### Exercise aim
Repeat, please, only the lines from the top of the data down to the line with "# What skills"; include both of those lines.

Stored entries:
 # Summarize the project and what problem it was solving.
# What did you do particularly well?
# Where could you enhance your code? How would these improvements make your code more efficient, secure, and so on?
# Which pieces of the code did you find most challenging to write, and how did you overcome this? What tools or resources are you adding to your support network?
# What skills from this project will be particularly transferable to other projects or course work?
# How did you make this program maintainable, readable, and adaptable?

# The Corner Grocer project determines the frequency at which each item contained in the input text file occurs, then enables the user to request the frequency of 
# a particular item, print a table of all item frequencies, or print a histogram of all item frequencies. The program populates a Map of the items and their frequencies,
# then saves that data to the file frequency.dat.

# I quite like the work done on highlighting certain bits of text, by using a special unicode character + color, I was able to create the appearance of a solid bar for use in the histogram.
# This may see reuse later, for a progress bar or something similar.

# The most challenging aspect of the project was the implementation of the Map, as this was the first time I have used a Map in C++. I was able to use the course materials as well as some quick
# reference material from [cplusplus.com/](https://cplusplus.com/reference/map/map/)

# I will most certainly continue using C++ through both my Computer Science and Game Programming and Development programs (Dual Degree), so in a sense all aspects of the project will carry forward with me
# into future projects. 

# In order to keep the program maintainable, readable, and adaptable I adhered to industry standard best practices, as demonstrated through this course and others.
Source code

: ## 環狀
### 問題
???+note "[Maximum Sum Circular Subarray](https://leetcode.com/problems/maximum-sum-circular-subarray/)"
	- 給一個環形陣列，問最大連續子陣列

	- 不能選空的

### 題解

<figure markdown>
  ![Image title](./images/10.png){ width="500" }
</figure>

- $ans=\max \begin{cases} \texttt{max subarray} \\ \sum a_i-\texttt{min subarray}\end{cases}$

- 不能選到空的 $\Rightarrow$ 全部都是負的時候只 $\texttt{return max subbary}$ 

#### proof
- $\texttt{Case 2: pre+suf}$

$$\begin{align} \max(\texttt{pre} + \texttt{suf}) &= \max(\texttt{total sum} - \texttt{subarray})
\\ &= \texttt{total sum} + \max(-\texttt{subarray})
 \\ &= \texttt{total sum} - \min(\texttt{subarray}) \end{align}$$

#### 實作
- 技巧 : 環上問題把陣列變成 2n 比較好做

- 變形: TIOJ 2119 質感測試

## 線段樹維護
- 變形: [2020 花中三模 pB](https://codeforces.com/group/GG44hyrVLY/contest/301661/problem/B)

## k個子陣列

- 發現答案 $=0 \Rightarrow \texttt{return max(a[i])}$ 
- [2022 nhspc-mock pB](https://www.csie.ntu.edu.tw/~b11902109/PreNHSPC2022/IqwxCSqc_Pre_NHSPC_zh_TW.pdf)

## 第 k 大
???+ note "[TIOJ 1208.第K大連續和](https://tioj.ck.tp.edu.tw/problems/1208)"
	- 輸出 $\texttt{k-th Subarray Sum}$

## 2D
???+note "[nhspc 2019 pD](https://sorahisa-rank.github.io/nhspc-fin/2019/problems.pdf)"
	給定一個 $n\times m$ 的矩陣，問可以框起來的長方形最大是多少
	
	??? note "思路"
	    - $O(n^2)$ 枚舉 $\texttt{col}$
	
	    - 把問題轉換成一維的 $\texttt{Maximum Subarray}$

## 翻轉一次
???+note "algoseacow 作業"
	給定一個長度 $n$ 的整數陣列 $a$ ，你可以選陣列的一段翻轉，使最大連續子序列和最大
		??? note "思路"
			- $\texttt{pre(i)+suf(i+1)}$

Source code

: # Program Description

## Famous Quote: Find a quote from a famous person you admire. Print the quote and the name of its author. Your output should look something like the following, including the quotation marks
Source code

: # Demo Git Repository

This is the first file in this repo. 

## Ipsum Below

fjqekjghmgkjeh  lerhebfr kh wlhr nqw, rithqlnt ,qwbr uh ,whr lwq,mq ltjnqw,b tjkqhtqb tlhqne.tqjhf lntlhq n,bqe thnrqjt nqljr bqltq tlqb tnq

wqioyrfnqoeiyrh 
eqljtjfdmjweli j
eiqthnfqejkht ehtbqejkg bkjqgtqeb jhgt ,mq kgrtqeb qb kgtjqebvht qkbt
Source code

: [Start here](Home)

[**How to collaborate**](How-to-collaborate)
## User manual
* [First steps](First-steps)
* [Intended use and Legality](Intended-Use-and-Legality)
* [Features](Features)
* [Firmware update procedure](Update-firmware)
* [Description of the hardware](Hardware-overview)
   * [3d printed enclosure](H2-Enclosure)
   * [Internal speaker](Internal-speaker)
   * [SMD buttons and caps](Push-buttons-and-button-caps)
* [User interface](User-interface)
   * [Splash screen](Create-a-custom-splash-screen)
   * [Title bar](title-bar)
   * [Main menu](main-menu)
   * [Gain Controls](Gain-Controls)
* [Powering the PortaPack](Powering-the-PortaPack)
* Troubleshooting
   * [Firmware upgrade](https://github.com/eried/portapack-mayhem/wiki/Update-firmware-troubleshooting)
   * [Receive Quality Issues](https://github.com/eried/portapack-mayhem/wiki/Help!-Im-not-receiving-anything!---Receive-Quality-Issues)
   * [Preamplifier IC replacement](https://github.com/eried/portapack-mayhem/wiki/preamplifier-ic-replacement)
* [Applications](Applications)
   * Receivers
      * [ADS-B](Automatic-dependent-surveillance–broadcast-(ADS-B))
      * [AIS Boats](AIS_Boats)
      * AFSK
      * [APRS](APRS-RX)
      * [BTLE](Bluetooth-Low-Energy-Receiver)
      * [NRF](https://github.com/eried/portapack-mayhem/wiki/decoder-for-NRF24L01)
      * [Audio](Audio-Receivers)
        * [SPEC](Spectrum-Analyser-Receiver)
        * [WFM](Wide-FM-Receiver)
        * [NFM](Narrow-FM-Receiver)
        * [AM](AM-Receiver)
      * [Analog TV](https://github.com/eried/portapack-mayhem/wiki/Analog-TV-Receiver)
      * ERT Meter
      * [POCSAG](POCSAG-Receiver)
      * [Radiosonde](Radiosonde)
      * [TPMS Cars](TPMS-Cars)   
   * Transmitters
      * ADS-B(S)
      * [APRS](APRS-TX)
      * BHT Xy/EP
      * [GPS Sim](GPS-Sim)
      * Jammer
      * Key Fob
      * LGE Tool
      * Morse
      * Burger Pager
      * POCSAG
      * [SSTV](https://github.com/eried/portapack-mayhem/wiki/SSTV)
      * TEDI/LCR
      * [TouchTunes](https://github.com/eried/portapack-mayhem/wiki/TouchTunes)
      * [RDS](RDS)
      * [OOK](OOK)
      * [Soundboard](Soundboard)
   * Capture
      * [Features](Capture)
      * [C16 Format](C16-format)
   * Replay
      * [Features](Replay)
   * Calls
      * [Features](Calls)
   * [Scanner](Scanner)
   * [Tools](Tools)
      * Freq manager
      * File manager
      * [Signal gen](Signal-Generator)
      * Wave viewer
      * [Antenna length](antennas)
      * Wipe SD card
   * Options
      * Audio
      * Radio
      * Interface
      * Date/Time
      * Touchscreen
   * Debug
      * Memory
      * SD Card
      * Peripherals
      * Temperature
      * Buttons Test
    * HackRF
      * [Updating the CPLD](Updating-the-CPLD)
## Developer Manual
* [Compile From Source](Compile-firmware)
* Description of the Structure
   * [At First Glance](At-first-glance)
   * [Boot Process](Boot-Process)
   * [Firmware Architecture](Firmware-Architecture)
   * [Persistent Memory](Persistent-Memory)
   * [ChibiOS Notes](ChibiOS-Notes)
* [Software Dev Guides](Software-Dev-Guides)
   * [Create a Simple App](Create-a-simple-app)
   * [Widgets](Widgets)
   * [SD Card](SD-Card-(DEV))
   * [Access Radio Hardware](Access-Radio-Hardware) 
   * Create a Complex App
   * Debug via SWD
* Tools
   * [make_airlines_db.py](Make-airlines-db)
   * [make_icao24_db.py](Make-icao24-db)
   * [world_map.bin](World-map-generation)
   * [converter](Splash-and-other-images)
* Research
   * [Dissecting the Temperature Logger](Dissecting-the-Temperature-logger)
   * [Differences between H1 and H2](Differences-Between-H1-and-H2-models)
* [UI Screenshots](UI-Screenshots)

### Exercise response
 # Summarize the project and what problem it was solving.
# What did you do particularly well?
# Where could you enhance your code? How would these improvements make your code more efficient, secure, and so on?
# Which pieces of the code did you find most challenging to write, and how did you overcome this? What tools or resources are you adding to your support network?
# What skills from this project will be particularly transferable to other projects or course work?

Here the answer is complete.